The fingers on her hip tightened. “What would make you want to stay?”
“I’m hearing that pleasing me is important to you,” she said, cautiously tapping into all those condescending communication lessons. “But protecting me is the most important priority.”
“Correct.”
Found the line.
Cecilia nodded. “Not being held prisoner is a priority for me. Being trapped in a bunker with my stalker makes me feel afraid. Do you understand that?”
“Heard,” he replied. “Tell me what you require.”
“Not being locked inside, for one.”
“I appreciate your intel, but I believe you have a limited view of the potential fallout from your attack. Until I can confirm that you aren’t in any danger, the best course of action is for you to remain here under guard.”
“I could go to Dahlia and Felix’s house,” she offered. “They have, um, intense security. And if they knew what happened, they—”
“No,” he interjected, flat and abrupt. “I don’t trust anyone else to keep you safe.”
Cecilia licked her lips. Taking a shot in the dark, she murmured, “You don’t trust anyone, do you?”
“Not with what matters to me,” he answered. There was no hesitation with his honesty, which somehow made it sadder.
Cecilia sucked in a deep breath. No matter how she did it, it never felt like enough air got into her lungs when he was near. Her voice came out whispery when she said, “And… I matter to you.”
“You are all the good in my world.”
He didn’t say she was the only good thing in his life. He didn’t say she mattered. He said she was all the good. Everything.
Cecilia had to brace her knee against the edge of the bed to keep herself upright.

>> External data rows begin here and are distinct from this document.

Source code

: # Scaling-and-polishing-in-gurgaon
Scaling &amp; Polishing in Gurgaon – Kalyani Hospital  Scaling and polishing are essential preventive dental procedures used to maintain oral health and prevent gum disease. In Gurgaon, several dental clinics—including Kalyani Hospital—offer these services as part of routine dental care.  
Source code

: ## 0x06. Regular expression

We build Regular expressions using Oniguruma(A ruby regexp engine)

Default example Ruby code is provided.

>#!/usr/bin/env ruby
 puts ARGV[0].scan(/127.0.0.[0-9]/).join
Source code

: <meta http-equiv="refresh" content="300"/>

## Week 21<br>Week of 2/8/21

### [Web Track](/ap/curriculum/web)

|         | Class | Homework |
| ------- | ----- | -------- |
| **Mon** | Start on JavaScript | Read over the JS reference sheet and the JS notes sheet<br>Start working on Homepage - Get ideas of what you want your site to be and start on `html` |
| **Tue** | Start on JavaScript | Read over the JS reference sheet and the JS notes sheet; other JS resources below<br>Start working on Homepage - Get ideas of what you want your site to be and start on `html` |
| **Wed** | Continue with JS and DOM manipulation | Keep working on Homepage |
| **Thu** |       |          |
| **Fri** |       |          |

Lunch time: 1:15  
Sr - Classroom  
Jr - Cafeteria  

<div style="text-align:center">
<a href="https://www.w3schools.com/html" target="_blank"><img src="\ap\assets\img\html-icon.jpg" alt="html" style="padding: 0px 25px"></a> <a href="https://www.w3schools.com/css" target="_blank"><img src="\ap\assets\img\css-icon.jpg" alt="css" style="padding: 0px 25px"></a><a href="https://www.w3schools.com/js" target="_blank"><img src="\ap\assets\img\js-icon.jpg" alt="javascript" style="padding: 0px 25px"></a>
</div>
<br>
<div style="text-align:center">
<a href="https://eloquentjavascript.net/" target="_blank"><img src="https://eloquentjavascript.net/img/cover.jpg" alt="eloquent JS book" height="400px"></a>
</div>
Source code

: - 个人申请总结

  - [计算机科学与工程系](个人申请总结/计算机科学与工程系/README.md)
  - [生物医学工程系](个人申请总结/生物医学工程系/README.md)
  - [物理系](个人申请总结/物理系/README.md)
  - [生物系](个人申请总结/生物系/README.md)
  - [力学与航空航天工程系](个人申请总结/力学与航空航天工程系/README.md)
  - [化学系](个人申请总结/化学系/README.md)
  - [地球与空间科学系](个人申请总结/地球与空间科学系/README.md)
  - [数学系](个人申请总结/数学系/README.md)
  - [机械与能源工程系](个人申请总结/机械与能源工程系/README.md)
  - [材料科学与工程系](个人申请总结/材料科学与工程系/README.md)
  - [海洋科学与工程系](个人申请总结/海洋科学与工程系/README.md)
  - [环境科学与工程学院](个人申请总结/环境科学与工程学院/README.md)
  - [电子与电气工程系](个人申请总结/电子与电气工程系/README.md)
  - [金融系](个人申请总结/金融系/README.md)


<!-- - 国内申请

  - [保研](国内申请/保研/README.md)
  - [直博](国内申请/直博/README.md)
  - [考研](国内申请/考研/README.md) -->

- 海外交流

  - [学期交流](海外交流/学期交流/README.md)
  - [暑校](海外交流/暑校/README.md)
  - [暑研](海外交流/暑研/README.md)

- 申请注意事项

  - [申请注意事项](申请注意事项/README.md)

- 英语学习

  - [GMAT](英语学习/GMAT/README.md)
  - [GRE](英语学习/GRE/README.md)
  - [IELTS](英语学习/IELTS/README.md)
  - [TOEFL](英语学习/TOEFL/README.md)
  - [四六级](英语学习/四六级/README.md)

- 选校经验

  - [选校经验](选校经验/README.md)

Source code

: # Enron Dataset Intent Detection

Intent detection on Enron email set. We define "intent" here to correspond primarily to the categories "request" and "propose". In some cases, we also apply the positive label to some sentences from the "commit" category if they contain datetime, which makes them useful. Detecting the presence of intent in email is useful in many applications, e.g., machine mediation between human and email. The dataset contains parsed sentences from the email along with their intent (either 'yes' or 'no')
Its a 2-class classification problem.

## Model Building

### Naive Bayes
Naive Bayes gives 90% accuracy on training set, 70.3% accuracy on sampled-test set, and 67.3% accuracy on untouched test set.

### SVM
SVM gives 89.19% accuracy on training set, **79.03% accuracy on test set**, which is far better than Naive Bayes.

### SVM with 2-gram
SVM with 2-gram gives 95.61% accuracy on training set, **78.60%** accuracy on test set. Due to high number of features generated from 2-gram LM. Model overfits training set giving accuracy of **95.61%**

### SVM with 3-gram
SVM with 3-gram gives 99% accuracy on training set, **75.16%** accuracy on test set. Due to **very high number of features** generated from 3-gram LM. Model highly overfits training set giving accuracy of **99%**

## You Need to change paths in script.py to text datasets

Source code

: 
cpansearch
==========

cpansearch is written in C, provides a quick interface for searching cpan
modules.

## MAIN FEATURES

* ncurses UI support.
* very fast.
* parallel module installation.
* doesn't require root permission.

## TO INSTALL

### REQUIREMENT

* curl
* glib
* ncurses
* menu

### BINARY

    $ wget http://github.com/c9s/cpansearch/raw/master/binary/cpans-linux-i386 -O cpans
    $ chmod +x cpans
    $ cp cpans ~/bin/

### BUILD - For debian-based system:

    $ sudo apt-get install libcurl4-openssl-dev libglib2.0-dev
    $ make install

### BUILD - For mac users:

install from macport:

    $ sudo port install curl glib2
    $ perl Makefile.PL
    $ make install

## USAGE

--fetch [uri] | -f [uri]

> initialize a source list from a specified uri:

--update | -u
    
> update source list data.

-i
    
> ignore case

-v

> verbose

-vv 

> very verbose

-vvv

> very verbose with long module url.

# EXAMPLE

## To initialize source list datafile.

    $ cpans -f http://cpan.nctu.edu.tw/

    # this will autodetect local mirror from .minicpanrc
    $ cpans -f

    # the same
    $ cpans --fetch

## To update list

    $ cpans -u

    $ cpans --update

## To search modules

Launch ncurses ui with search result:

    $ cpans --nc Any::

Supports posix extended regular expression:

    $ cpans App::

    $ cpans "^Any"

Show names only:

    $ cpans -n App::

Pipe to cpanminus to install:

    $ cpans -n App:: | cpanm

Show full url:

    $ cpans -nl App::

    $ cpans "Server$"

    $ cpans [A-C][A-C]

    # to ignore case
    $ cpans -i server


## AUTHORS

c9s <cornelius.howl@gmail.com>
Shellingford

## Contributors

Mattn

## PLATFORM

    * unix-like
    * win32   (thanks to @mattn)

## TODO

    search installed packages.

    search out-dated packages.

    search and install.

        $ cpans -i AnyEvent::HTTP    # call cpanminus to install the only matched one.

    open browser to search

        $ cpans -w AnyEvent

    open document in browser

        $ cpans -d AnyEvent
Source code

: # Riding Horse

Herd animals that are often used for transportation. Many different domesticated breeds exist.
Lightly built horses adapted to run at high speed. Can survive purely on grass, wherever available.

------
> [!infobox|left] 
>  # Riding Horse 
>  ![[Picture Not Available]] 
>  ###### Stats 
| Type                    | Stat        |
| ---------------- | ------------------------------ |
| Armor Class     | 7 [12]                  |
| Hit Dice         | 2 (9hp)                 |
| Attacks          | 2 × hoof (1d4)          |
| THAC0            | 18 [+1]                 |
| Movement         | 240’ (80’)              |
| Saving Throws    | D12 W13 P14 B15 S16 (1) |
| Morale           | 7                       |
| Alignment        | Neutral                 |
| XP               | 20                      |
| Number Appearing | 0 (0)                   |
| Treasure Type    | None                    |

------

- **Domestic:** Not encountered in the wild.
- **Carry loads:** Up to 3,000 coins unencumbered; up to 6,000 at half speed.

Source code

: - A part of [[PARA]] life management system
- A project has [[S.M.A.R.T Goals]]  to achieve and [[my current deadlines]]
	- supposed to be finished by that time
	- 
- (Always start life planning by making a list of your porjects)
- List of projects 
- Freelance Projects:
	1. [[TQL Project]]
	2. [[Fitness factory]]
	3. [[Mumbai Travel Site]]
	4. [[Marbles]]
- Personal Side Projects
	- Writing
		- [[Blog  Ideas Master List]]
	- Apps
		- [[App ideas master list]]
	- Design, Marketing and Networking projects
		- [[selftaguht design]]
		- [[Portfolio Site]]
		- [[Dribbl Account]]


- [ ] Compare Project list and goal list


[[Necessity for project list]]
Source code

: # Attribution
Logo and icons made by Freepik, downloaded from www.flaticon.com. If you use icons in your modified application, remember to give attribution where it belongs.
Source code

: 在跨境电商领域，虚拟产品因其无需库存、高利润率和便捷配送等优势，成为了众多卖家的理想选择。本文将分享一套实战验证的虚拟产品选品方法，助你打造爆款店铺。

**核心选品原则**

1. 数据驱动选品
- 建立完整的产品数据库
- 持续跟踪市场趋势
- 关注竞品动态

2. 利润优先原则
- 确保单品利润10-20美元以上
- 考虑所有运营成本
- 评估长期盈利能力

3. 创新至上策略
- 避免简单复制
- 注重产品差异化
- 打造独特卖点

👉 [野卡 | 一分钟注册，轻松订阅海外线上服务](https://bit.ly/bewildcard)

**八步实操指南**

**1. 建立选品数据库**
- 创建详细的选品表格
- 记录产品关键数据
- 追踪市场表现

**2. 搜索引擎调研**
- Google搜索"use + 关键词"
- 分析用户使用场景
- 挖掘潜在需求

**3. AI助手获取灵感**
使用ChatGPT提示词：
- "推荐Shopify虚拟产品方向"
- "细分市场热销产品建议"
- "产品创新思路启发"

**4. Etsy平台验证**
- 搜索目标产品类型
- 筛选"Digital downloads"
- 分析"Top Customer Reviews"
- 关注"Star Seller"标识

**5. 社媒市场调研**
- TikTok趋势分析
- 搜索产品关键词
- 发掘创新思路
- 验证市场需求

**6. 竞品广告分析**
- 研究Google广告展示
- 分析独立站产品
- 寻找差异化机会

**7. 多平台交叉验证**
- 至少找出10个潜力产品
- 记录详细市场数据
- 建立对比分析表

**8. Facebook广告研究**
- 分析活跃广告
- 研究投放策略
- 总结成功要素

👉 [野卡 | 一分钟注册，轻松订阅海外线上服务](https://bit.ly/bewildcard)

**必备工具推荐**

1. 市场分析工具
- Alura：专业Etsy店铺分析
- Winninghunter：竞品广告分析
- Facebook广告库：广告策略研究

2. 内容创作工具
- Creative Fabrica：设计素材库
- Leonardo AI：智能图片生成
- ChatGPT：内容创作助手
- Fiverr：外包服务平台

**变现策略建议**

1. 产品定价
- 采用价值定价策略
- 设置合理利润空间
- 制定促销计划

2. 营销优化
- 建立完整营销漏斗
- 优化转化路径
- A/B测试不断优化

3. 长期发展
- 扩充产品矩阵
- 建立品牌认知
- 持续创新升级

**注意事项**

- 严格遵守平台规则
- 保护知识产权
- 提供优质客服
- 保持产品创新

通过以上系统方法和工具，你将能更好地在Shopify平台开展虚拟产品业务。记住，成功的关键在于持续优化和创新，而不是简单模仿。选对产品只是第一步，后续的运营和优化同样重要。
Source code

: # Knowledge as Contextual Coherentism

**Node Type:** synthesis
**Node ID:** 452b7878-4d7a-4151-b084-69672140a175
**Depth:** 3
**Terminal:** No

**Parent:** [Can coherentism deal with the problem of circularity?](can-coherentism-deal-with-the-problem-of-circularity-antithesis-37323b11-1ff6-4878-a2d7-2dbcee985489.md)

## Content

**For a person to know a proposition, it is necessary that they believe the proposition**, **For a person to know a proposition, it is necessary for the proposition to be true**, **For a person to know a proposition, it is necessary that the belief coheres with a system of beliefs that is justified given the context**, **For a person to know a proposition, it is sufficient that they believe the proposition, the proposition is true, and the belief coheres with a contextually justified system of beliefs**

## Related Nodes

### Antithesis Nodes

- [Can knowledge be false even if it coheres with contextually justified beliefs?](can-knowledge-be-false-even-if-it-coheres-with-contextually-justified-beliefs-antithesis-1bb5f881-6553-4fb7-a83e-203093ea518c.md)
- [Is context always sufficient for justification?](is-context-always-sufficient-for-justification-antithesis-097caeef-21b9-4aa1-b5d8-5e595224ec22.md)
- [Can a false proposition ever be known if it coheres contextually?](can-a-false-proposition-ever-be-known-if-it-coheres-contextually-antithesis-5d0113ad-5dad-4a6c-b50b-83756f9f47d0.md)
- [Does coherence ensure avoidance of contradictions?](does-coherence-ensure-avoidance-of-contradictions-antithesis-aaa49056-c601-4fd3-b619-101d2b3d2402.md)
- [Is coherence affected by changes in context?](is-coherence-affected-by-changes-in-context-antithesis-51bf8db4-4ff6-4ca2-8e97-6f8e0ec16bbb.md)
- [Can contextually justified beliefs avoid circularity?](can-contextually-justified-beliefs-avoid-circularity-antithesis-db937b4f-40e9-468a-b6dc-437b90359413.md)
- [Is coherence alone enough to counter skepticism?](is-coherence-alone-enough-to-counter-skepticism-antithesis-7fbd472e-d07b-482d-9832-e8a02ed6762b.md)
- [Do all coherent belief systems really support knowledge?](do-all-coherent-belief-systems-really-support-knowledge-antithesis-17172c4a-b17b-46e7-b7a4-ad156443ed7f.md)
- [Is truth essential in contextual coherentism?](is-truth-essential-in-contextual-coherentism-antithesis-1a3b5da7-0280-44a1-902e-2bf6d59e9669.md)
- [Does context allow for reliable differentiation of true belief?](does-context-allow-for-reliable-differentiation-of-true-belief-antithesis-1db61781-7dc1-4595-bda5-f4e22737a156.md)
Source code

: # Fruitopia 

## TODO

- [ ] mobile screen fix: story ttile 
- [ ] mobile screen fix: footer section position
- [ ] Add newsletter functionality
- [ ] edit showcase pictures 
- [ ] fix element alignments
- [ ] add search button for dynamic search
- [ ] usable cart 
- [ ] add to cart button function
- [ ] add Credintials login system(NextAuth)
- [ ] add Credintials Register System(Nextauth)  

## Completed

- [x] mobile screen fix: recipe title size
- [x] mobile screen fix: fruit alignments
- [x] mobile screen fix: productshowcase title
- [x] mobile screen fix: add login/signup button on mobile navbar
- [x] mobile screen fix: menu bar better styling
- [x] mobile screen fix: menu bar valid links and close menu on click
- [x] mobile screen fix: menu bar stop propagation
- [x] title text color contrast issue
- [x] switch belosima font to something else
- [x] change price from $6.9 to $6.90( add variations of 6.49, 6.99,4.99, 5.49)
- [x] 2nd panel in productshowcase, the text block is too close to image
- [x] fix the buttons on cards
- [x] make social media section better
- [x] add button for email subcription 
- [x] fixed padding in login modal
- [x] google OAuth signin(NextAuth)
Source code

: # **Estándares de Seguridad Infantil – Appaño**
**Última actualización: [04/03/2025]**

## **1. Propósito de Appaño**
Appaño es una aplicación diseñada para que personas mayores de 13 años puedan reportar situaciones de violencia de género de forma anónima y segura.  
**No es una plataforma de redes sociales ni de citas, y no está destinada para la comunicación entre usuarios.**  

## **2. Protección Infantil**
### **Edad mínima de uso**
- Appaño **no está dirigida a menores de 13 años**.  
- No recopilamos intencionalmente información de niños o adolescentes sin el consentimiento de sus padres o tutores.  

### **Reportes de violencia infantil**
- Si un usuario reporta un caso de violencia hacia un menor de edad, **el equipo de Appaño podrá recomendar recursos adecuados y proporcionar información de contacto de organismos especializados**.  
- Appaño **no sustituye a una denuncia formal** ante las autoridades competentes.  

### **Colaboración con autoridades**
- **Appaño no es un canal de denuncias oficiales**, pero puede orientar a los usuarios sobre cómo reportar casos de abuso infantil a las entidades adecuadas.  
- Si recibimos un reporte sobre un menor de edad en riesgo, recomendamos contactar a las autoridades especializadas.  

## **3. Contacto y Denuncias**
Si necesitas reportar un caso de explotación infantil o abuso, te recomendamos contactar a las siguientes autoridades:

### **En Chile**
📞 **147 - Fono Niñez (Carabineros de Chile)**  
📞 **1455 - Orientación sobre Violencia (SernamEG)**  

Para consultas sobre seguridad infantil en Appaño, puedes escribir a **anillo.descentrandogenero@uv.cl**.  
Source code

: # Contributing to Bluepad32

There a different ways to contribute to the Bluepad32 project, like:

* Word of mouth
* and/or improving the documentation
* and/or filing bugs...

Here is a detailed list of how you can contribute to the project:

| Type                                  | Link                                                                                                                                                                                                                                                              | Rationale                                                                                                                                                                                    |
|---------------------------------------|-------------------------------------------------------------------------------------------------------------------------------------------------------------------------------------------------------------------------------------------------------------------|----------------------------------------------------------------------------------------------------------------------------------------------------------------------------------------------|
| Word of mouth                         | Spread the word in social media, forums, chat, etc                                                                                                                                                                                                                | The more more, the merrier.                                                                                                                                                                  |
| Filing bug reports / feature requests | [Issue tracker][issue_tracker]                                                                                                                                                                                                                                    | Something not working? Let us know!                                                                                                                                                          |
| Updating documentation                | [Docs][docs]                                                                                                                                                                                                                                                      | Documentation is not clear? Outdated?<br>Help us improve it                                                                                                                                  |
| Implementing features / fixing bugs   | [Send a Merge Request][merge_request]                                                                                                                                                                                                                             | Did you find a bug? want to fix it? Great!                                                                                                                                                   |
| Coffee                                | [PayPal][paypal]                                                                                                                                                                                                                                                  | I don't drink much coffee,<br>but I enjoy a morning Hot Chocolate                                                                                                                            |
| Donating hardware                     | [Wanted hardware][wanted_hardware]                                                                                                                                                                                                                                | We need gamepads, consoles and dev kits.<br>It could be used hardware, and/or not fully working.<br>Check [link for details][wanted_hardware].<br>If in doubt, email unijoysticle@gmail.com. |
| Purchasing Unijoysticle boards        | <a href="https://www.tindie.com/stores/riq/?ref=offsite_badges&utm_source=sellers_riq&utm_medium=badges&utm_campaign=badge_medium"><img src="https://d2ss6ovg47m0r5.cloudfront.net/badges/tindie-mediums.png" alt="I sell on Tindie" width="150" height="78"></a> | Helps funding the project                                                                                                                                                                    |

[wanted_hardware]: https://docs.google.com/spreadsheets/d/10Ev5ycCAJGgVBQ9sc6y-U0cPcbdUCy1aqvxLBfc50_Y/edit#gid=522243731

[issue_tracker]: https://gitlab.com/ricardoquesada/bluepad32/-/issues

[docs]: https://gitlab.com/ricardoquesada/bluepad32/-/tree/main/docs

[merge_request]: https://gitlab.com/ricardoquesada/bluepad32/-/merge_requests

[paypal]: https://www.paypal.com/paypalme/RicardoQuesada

For someone who spoke through a modulator and clearly had no solid grasp on healthy relationships, Sloane had a wicked way with words.
She turned her head, but he was close enough that it was hard to see him. Not that there would’ve been much to see anyway, what with the mask and all.
Lying to herself that he’d made a good point about Duke’s murder, she said, “If… if I stayed, it couldn’t be forever.
A few weeks, tops, to let things cool down.
And I’d have to be able to call Dahlia. If she wakes up at dusk and doesn’t see a text from me, she’ll freak out.
Trust me, you do not want Felix hunting me down for her. He’s almost as crazy as she is.”
A kiss of metal on the overheated skin of her spine made her shiver. It was the very tips of his claws, she realized, thighs clenching hard beneath the short skirt of her dress.
Sloane slowly lowered his head. The hard curve of his helmet touched her temple when he warned, “I would strongly advise her against sending anyone to hunt you down.”
Breathless, she asked, “Why?”
“Because they won’t survive it, doe.”